▶ **What you are asked to do**
Please find the number of lines in the material below where the string "assumed" occurs, and give only that number.

▶ **Records supplied**
= Beginning of Section =
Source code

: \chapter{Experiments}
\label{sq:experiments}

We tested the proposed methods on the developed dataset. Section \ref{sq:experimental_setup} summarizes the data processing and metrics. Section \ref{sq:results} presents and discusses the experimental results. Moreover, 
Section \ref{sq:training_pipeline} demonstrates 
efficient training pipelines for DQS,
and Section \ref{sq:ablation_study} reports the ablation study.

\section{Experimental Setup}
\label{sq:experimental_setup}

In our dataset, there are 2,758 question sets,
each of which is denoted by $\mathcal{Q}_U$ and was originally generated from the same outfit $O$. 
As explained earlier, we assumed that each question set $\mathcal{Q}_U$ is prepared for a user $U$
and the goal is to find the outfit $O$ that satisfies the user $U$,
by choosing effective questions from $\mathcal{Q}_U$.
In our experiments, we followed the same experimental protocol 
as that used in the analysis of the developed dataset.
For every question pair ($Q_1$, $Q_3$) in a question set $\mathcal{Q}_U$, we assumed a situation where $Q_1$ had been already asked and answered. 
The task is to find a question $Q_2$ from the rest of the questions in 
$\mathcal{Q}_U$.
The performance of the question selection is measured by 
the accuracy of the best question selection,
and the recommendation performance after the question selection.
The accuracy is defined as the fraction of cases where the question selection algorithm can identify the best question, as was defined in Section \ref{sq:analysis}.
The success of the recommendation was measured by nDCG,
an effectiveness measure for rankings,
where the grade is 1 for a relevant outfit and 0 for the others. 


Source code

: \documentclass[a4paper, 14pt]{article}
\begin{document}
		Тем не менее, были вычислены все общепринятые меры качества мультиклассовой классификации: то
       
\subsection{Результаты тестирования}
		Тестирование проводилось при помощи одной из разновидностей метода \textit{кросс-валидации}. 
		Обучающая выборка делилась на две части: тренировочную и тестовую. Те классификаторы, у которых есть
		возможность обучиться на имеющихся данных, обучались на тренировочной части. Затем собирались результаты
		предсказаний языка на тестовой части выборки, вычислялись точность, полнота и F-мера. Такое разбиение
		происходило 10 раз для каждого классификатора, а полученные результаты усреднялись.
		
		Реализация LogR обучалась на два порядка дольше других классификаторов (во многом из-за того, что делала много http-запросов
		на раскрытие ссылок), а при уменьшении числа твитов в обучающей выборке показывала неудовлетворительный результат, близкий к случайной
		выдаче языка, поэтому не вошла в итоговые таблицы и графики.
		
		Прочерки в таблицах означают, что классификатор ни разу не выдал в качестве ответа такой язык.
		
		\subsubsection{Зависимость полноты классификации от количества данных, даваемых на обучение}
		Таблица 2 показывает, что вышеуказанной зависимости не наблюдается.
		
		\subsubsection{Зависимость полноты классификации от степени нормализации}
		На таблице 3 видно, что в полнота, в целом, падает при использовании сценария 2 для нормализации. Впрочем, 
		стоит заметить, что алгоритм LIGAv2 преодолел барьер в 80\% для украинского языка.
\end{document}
= End of Section =
▶ **Response to this task**
2